La moda ha sido siempre un espacio de disrupción e innovación. Es uno de las únicas disciplinas donde la cultura y el arte interactúan activamente con la vida cotidiana y con la identidad de las personas. Es por ello que, la ropa y los accesorios con los que decidimos decorar nuestros cuerpos todos los días grita quienes somos y qué queremos. No sólo hacemos nosotros a la moda, la moda nos hace a nosotros. Esta es la premisa de la exhibición “Embodied Garments”, que busca mostrar que la moda, como nuestra vida, es un performance que vale la pena ser observado.

El proceso de la moda
‘Embodied Garments: A Runway Show in Process’ transforma el formato de pasarela tradicional para convertirlo en un proceso dinámico. El showroom donde se llevó a cabo la demostración era cálida e iluminada tenuemente, inspirando una atmósfera de curiosidad y, sobre todo, de intimidad. En las ventanas, las piezas de algunas diseñadoras se exhibían sin ninguna ceremonia, construyendo un puente orgánico entre los diseños y la audiencia.

Con paisajes sonoros de la artista Sofía Tormenta, el desfile permitió ver a la audiencia el backstage, así como los cambios de vestuario y los ajustes de último minuto.
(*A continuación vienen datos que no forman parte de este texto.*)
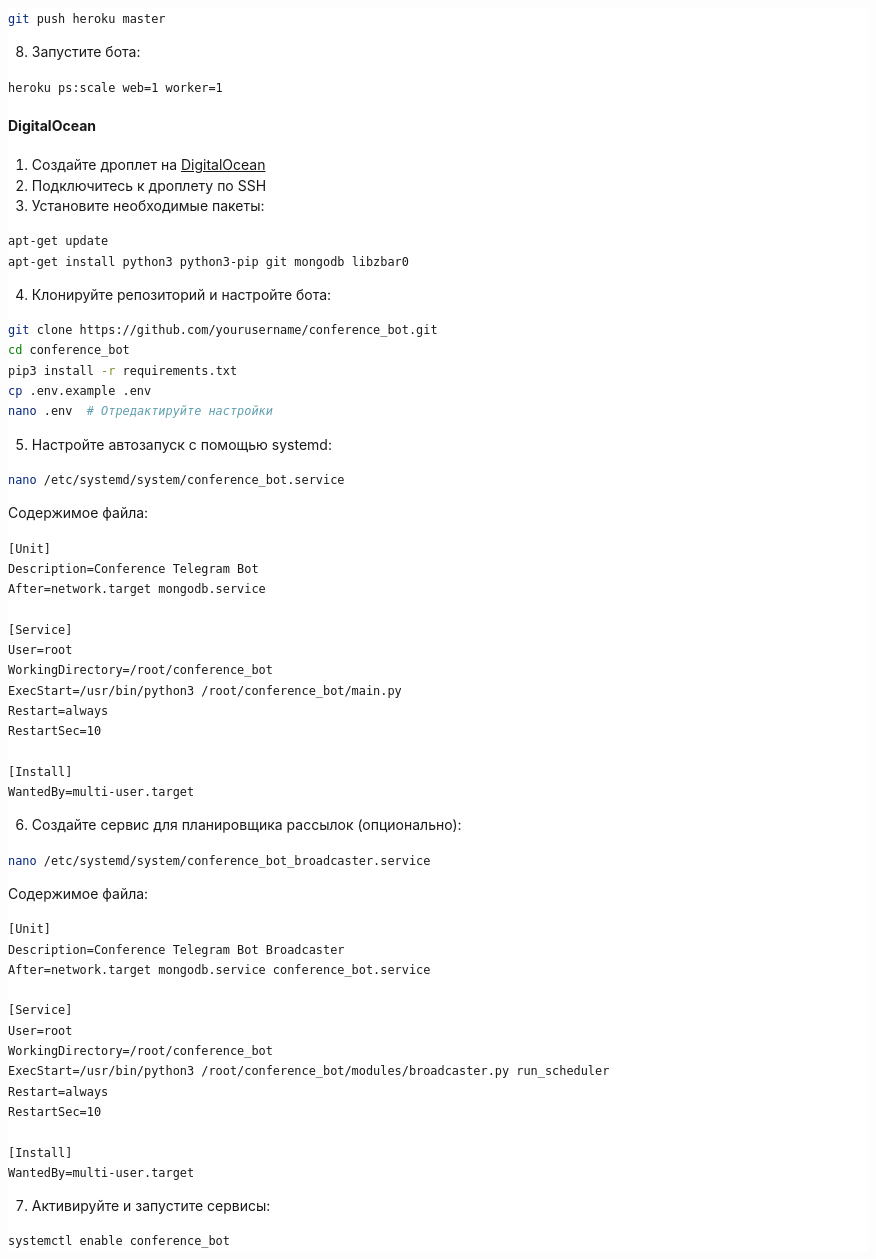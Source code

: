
 ```bash
git push heroku master
```
8. Запустите бота:
```bash
heroku ps:scale web=1 worker=1
```

#### DigitalOcean
1. Создайте дроплет на [DigitalOcean](https://digitalocean.com)
2. Подключитесь к дроплету по SSH
3. Установите необходимые пакеты:
```bash
apt-get update
apt-get install python3 python3-pip git mongodb libzbar0
```
4. Клонируйте репозиторий и настройте бота:
```bash
git clone https://github.com/yourusername/conference_bot.git
cd conference_bot
pip3 install -r requirements.txt
cp .env.example .env
nano .env  # Отредактируйте настройки
```
5. Настройте автозапуск с помощью systemd:
```bash
nano /etc/systemd/system/conference_bot.service
```
Содержимое файла:
```
[Unit]
Description=Conference Telegram Bot
After=network.target mongodb.service

[Service]
User=root
WorkingDirectory=/root/conference_bot
ExecStart=/usr/bin/python3 /root/conference_bot/main.py
Restart=always
RestartSec=10

[Install]
WantedBy=multi-user.target
```
6. Создайте сервис для планировщика рассылок (опционально):
```bash
nano /etc/systemd/system/conference_bot_broadcaster.service
```
Содержимое файла:
```
[Unit]
Description=Conference Telegram Bot Broadcaster
After=network.target mongodb.service conference_bot.service

[Service]
User=root
WorkingDirectory=/root/conference_bot
ExecStart=/usr/bin/python3 /root/conference_bot/modules/broadcaster.py run_scheduler
Restart=always
RestartSec=10

[Install]
WantedBy=multi-user.target
```
7. Активируйте и запустите сервисы:
```bash
systemctl enable conference_bot
```
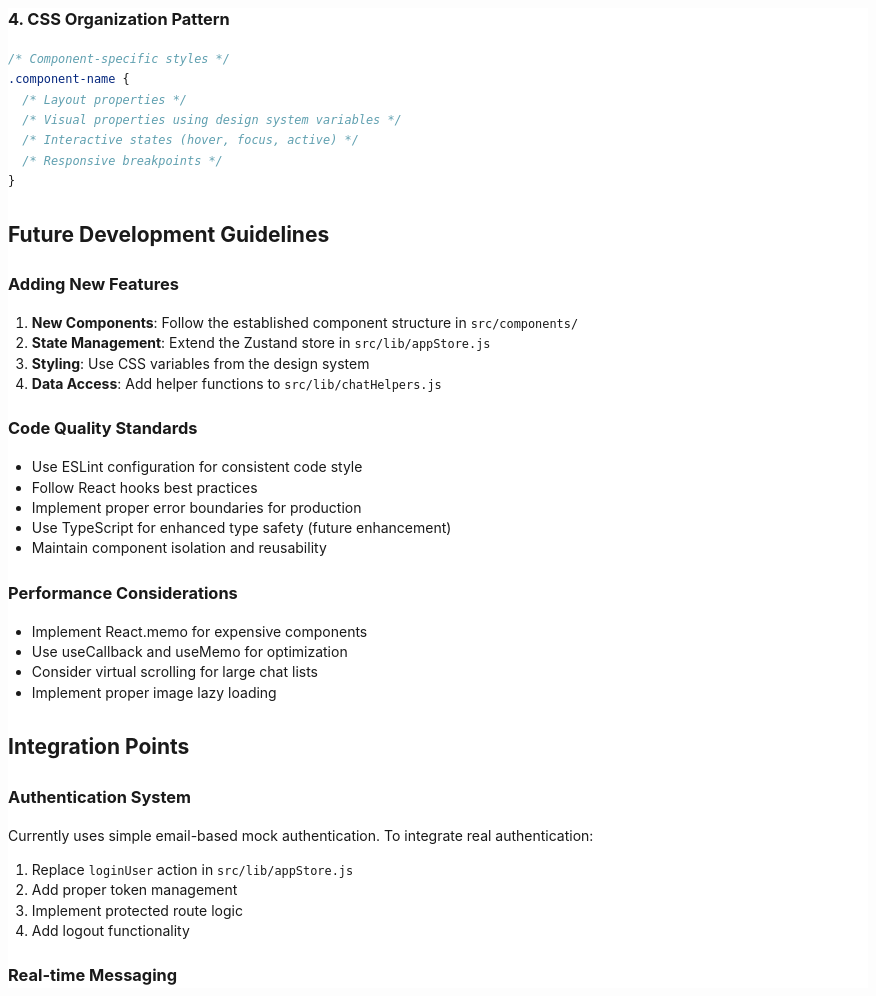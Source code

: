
 ```javascript
```

### 4. CSS Organization Pattern

```css
/* Component-specific styles */
.component-name {
  /* Layout properties */
  /* Visual properties using design system variables */
  /* Interactive states (hover, focus, active) */
  /* Responsive breakpoints */
}
```

## Future Development Guidelines

### Adding New Features

1. **New Components**: Follow the established component structure in `src/components/`
2. **State Management**: Extend the Zustand store in `src/lib/appStore.js`
3. **Styling**: Use CSS variables from the design system
4. **Data Access**: Add helper functions to `src/lib/chatHelpers.js`

### Code Quality Standards

- Use ESLint configuration for consistent code style
- Follow React hooks best practices
- Implement proper error boundaries for production
- Use TypeScript for enhanced type safety (future enhancement)
- Maintain component isolation and reusability

### Performance Considerations

- Implement React.memo for expensive components
- Use useCallback and useMemo for optimization
- Consider virtual scrolling for large chat lists
- Implement proper image lazy loading

## Integration Points

### Authentication System

Currently uses simple email-based mock authentication. To integrate real authentication:

1. Replace `loginUser` action in `src/lib/appStore.js`
2. Add proper token management
3. Implement protected route logic
4. Add logout functionality

### Real-time Messaging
La ropa se convirtió en un espacio de producción y, a su vez, el espacio de producción en la pasarela. El núcleo del desfile no sólo inlcuía la ropa, sino como esta se usa, se ajusta y se transforma en medio de la multitud. En un acto de completa vulnerabilidad y disrupción, la moda se transformó delante de todos.

El juego de lo clásico y audaz
La pasarela reunió piezas de diseñadores con visiones distintas y valiosas de la moda, jugando, no con los colores, sino con las texturas y el movimiento. Abordando todas las disciplinas, la exhibición aprovechó la variedad de estilos para crear looks audaces. Así, las figuras clásicas o que privilegian la estructura, como los diseños de Natalia Blanco, Maison Mohe, y Menos 117, se reunieron con diseños más atrevidos, entre ellos Nomada Studio, NISA y Serena Creciente. A la mitad de la pasarela, los modelos se cambiaron y modificaron su vestuario, tomando las piezas en exhibición de la ventana y transformando el significado original de los atuendos.

Los adornos del cuerpo
La joyería fue una parte indispensable de la pasarela, como lo es en cualquier outfit en la vida cotidiana. Los accesorios trabajaron juntos con las piezas de vestuario para construir los atuendos y, en algunos casos, fueron los protagonistas. Diseñadores como María Vera, Rosymar González y Fiss ofrecieron piezas de sus colecciones para completar la visión disruptiva e íntima de la exhibición. En particular, destacó Doze, la marca de joyería de vidrio soplado, grande, ruidosa, pero orgánica y minimalista. Así, la joyería buscó elevar los outfits, demostrando que los accesorios no acompañan a la ropa, sino que ambos trabajan a la par para concebir una propuesta atrevida.